What to work on: Word for word, print each record, dropping any image it holds.

─── Data to examine

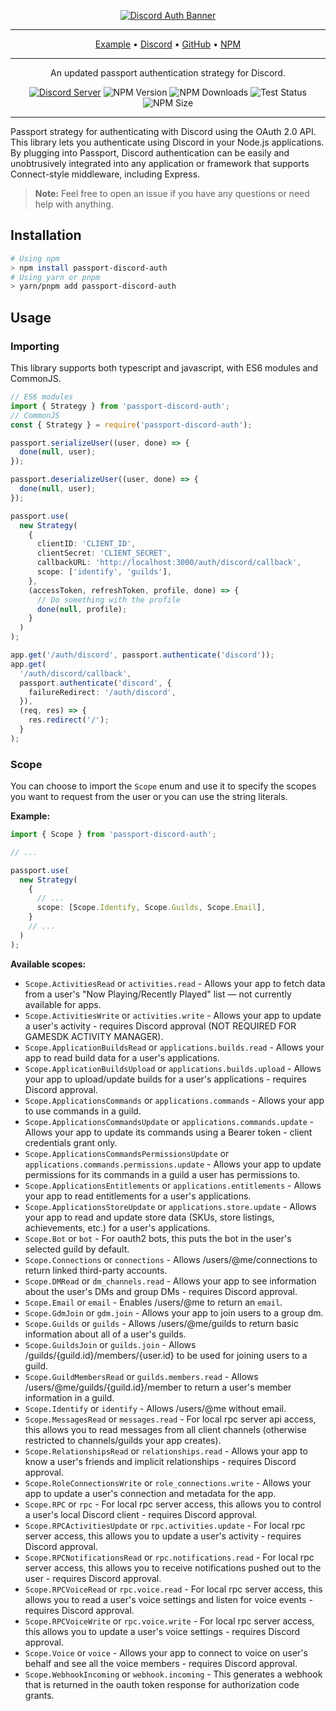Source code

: <div align="center">

[![Discord Auth Banner](https://i.imgur.com/mnqbOIl.png)](https://github.com/slekup/passport-discord-auth)

---

<a href="https://github.com/slekup/passport-discord-auth/blob/main/example" target="_blank">Example</a> • <a href="https://discord.gg/p5rxxQN7DT" target="_blank">Discord</a> • <a href="https://github.com/slekup/passport-discord-auth" target="_blank">GitHub</a> • <a href="https://npmjs.org/package/passport-discord-auth" target="_blank">NPM</a>

---

An updated passport authentication strategy for Discord.

[![Discord Server](https://img.shields.io/discord/1028009131073880104?color=5865F2&logo=discord&logoColor=white)](https://discord.gg/p5rxxQN7DT)
![NPM Version](https://img.shields.io/npm/v/passport-discord-auth.svg) ![NPM Downloads](https://img.shields.io/npm/dt/passport-discord-auth) ![Test Status](https://github.com/slekup/passport-discord-auth/actions/workflows/tests.yml/badge.svg) ![NPM Size](https://img.shields.io/bundlephobia/min/passport-discord-auth)

</div>

---

Passport strategy for authenticating with Discord using the OAuth 2.0 API. This library lets you authenticate using Discord in your Node.js applications. By plugging into Passport, Discord authentication can be easily and unobtrusively integrated into any application or framework that supports Connect-style middleware, including Express.

> **Note:** Feel free to open an issue if you have any questions or need help with anything.

## Installation

```bash
# Using npm
> npm install passport-discord-auth
# Using yarn or pnpm
> yarn/pnpm add passport-discord-auth
```

## Usage

### Importing

This library supports both typescript and javascript, with ES6 modules and CommonJS.

```ts
// ES6 modules
import { Strategy } from 'passport-discord-auth';
// CommonJS
const { Strategy } = require('passport-discord-auth');
```

```ts
passport.serializeUser((user, done) => {
  done(null, user);
});

passport.deserializeUser((user, done) => {
  done(null, user);
});

passport.use(
  new Strategy(
    {
      clientID: 'CLIENT_ID',
      clientSecret: 'CLIENT_SECRET',
      callbackURL: 'http://localhost:3000/auth/discord/callback',
      scope: ['identify', 'guilds'],
    },
    (accessToken, refreshToken, profile, done) => {
      // Do something with the profile
      done(null, profile);
    }
  )
);

app.get('/auth/discord', passport.authenticate('discord'));
app.get(
  '/auth/discord/callback',
  passport.authenticate('discord', {
    failureRedirect: '/auth/discord',
  }),
  (req, res) => {
    res.redirect('/');
  }
);
```

### Scope

You can choose to import the `Scope` enum and use it to specify the scopes you want to request from the user or you can use the string literals.

**Example:**

```ts
import { Scope } from 'passport-discord-auth';

// ...

passport.use(
  new Strategy(
    {
      // ...
      scope: [Scope.Identify, Scope.Guilds, Scope.Email],
    }
    // ...
  )
);
```

**Available scopes:**

- `Scope.ActivitiesRead` or `activities.read` - Allows your app to fetch data from a user's "Now Playing/Recently Played" list — not currently available for apps.
- `Scope.ActivitiesWrite` or `activities.write` - Allows your app to update a user's activity - requires Discord approval (NOT REQUIRED FOR GAMESDK ACTIVITY MANAGER).
- `Scope.ApplicationBuildsRead` or `applications.builds.read` - Allows your app to read build data for a user's applications.
- `Scope.ApplicationBuildsUpload` or `applications.builds.upload` - Allows your app to upload/update builds for a user's applications - requires Discord approval.
- `Scope.ApplicationsCommands` or `applications.commands` - Allows your app to use commands in a guild.
- `Scope.ApplicationsCommandsUpdate` or `applications.commands.update` - Allows your app to update its commands using a Bearer token - client credentials grant only.
- `Scope.ApplicationsCommandsPermissionsUpdate` or `applications.commands.permissions.update` - Allows your app to update permissions for its commands in a guild a user has permissions to.
- `Scope.ApplicationsEntitlements` or `applications.entitlements` - Allows your app to read entitlements for a user's applications.
- `Scope.ApplicationsStoreUpdate` or `applications.store.update` - Allows your app to read and update store data (SKUs, store listings, achievements, etc.) for a user's applications.
- `Scope.Bot` or `bot` - For oauth2 bots, this puts the bot in the user's selected guild by default.
- `Scope.Connections` or `connections` - Allows /users/@me/connections to return linked third-party accounts.
- `Scope.DMRead` or `dm_channels.read` - Allows your app to see information about the user's DMs and group DMs - requires Discord approval.
- `Scope.Email` or `email` - Enables /users/@me to return an `email`.
- `Scope.GdmJoin` or `gdm.join` - Allows your app to join users to a group dm.
- `Scope.Guilds` or `guilds` - Allows /users/@me/guilds to return basic information about all of a user's guilds.
- `Scope.GuildsJoin` or `guilds.join` - Allows /guilds/{guild.id}/members/{user.id} to be used for joining users to a guild.
- `Scope.GuildMembersRead` or `guilds.members.read` - Allows /users/@me/guilds/{guild.id}/member to return a user's member information in a guild.
- `Scope.Identify` or `identify` - Allows /users/@me without email.
- `Scope.MessagesRead` or `messages.read` - For local rpc server api access, this allows you to read messages from all client channels (otherwise restricted to channels/guilds your app creates).
- `Scope.RelationshipsRead` or `relationships.read` - Allows your app to know a user's friends and implicit relationships - requires Discord approval.
- `Scope.RoleConnectionsWrite` or `role_connections.write` - Allows your app to update a user's connection and metadata for the app.
- `Scope.RPC` or `rpc` - For local rpc server access, this allows you to control a user's local Discord client - requires Discord approval.
- `Scope.RPCActivitiesUpdate` or `rpc.activities.update` - For local rpc server access, this allows you to update a user's activity - requires Discord approval.
- `Scope.RPCNotificationsRead` or `rpc.notifications.read` - For local rpc server access, this allows you to receive notifications pushed out to the user - requires Discord approval.
- `Scope.RPCVoiceRead` or `rpc.voice.read` - For local rpc server access, this allows you to read a user's voice settings and listen for voice events - requires Discord approval.
- `Scope.RPCVoiceWrite` or `rpc.voice.write` - For local rpc server access, this allows you to update a user's voice settings - requires Discord approval.
- `Scope.Voice` or `voice` - Allows your app to connect to voice on user's behalf and see all the voice members - requires Discord approval.
- `Scope.WebhookIncoming` or `webhook.incoming` - This generates a webhook that is returned in the oauth token response for authorization code grants.
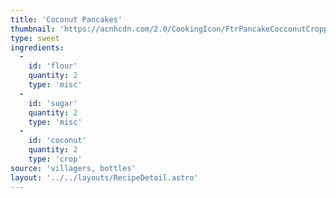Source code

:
 ```yaml
---
title: 'Coconut Pancakes'
thumbnail: 'https://acnhcdn.com/2.0/CookingIcon/FtrPancakeCocconutCropped.png'
type: sweet
ingredients:
  -
    id: 'flour'
    quantity: 2
    type: 'misc'
  -
    id: 'sugar'
    quantity: 2
    type: 'misc'
  -
    id: 'coconut'
    quantity: 2
    type: 'crop'
source: 'villagers, bottles'
layout: '../../layouts/RecipeDetail.astro'
---
```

──────

Written reply:
Source code

: <div align="center">

[![Discord Auth Banner](https://i.imgur.com/mnqbOIl.png)](https://github.com/slekup/passport-discord-auth)

---

<a href="https://github.com/slekup/passport-discord-auth/blob/main/example" target="_blank">Example</a> • <a href="https://discord.gg/p5rxxQN7DT" target="_blank">Discord</a> • <a href="https://github.com/slekup/passport-discord-auth" target="_blank">GitHub</a> • <a href="https://npmjs.org/package/passport-discord-auth" target="_blank">NPM</a>

---

An updated passport authentication strategy for Discord.

[![Discord Server](https://img.shields.io/discord/1028009131073880104?color=5865F2&logo=discord&logoColor=white)](https://discord.gg/p5rxxQN7DT)
![NPM Version](https://img.shields.io/npm/v/passport-discord-auth.svg) ![NPM Downloads](https://img.shields.io/npm/dt/passport-discord-auth) ![Test Status](https://github.com/slekup/passport-discord-auth/actions/workflows/tests.yml/badge.svg) ![NPM Size](https://img.shields.io/bundlephobia/min/passport-discord-auth)

</div>

---

Passport strategy for authenticating with Discord using the OAuth 2.0 API. This library lets you authenticate using Discord in your Node.js applications. By plugging into Passport, Discord authentication can be easily and unobtrusively integrated into any application or framework that supports Connect-style middleware, including Express.

> **Note:** Feel free to open an issue if you have any questions or need help with anything.

## Installation

```bash
# Using npm
> npm install passport-discord-auth
# Using yarn or pnpm
> yarn/pnpm add passport-discord-auth
```

## Usage

### Importing

This library supports both typescript and javascript, with ES6 modules and CommonJS.

```ts
// ES6 modules
import { Strategy } from 'passport-discord-auth';
// CommonJS
const { Strategy } = require('passport-discord-auth');
```

```ts
passport.serializeUser((user, done) => {
  done(null, user);
});

passport.deserializeUser((user, done) => {
  done(null, user);
});

passport.use(
  new Strategy(
    {
      clientID: 'CLIENT_ID',
      clientSecret: 'CLIENT_SECRET',
      callbackURL: 'http://localhost:3000/auth/discord/callback',
      scope: ['identify', 'guilds'],
    },
    (accessToken, refreshToken, profile, done) => {
      // Do something with the profile
      done(null, profile);
    }
  )
);

app.get('/auth/discord', passport.authenticate('discord'));
app.get(
  '/auth/discord/callback',
  passport.authenticate('discord', {
    failureRedirect: '/auth/discord',
  }),
  (req, res) => {
    res.redirect('/');
  }
);
```

### Scope

You can choose to import the `Scope` enum and use it to specify the scopes you want to request from the user or you can use the string literals.

**Example:**

```ts
import { Scope } from 'passport-discord-auth';

// ...

passport.use(
  new Strategy(
    {
      // ...
      scope: [Scope.Identify, Scope.Guilds, Scope.Email],
    }
    // ...
  )
);
```

**Available scopes:**

- `Scope.ActivitiesRead` or `activities.read` - Allows your app to fetch data from a user's "Now Playing/Recently Played" list — not currently available for apps.
- `Scope.ActivitiesWrite` or `activities.write` - Allows your app to update a user's activity - requires Discord approval (NOT REQUIRED FOR GAMESDK ACTIVITY MANAGER).
- `Scope.ApplicationBuildsRead` or `applications.builds.read` - Allows your app to read build data for a user's applications.
- `Scope.ApplicationBuildsUpload` or `applications.builds.upload` - Allows your app to upload/update builds for a user's applications - requires Discord approval.
- `Scope.ApplicationsCommands` or `applications.commands` - Allows your app to use commands in a guild.
- `Scope.ApplicationsCommandsUpdate` or `applications.commands.update` - Allows your app to update its commands using a Bearer token - client credentials grant only.
- `Scope.ApplicationsCommandsPermissionsUpdate` or `applications.commands.permissions.update` - Allows your app to update permissions for its commands in a guild a user has permissions to.
- `Scope.ApplicationsEntitlements` or `applications.entitlements` - Allows your app to read entitlements for a user's applications.
- `Scope.ApplicationsStoreUpdate` or `applications.store.update` - Allows your app to read and update store data (SKUs, store listings, achievements, etc.) for a user's applications.
- `Scope.Bot` or `bot` - For oauth2 bots, this puts the bot in the user's selected guild by default.
- `Scope.Connections` or `connections` - Allows /users/@me/connections to return linked third-party accounts.
- `Scope.DMRead` or `dm_channels.read` - Allows your app to see information about the user's DMs and group DMs - requires Discord approval.
- `Scope.Email` or `email` - Enables /users/@me to return an `email`.
- `Scope.GdmJoin` or `gdm.join` - Allows your app to join users to a group dm.
- `Scope.Guilds` or `guilds` - Allows /users/@me/guilds to return basic information about all of a user's guilds.
- `Scope.GuildsJoin` or `guilds.join` - Allows /guilds/{guild.id}/members/{user.id} to be used for joining users to a guild.
- `Scope.GuildMembersRead` or `guilds.members.read` - Allows /users/@me/guilds/{guild.id}/member to return a user's member information in a guild.
- `Scope.Identify` or `identify` - Allows /users/@me without email.
- `Scope.MessagesRead` or `messages.read` - For local rpc server api access, this allows you to read messages from all client channels (otherwise restricted to channels/guilds your app creates).
- `Scope.RelationshipsRead` or `relationships.read` - Allows your app to know a user's friends and implicit relationships - requires Discord approval.
- `Scope.RoleConnectionsWrite` or `role_connections.write` - Allows your app to update a user's connection and metadata for the app.
- `Scope.RPC` or `rpc` - For local rpc server access, this allows you to control a user's local Discord client - requires Discord approval.
- `Scope.RPCActivitiesUpdate` or `rpc.activities.update` - For local rpc server access, this allows you to update a user's activity - requires Discord approval.
- `Scope.RPCNotificationsRead` or `rpc.notifications.read` - For local rpc server access, this allows you to receive notifications pushed out to the user - requires Discord approval.
- `Scope.RPCVoiceRead` or `rpc.voice.read` - For local rpc server access, this allows you to read a user's voice settings and listen for voice events - requires Discord approval.
- `Scope.RPCVoiceWrite` or `rpc.voice.write` - For local rpc server access, this allows you to update a user's voice settings - requires Discord approval.
- `Scope.Voice` or `voice` - Allows your app to connect to voice on user's behalf and see all the voice members - requires Discord approval.
- `Scope.WebhookIncoming` or `webhook.incoming` - This generates a webhook that is returned in the oauth token response for authorization code grants.
Source code

:
 ```yaml
---
title: 'Coconut Pancakes'
thumbnail: 'https://acnhcdn.com/2.0/CookingIcon/FtrPancakeCocconutCropped.png'
type: sweet
ingredients:
  -
    id: 'flour'
    quantity: 2
    type: 'misc'
  -
    id: 'sugar'
    quantity: 2
    type: 'misc'
  -
    id: 'coconut'
    quantity: 2
    type: 'crop'
source: 'villagers, bottles'
layout: '../../layouts/RecipeDetail.astro'
---
```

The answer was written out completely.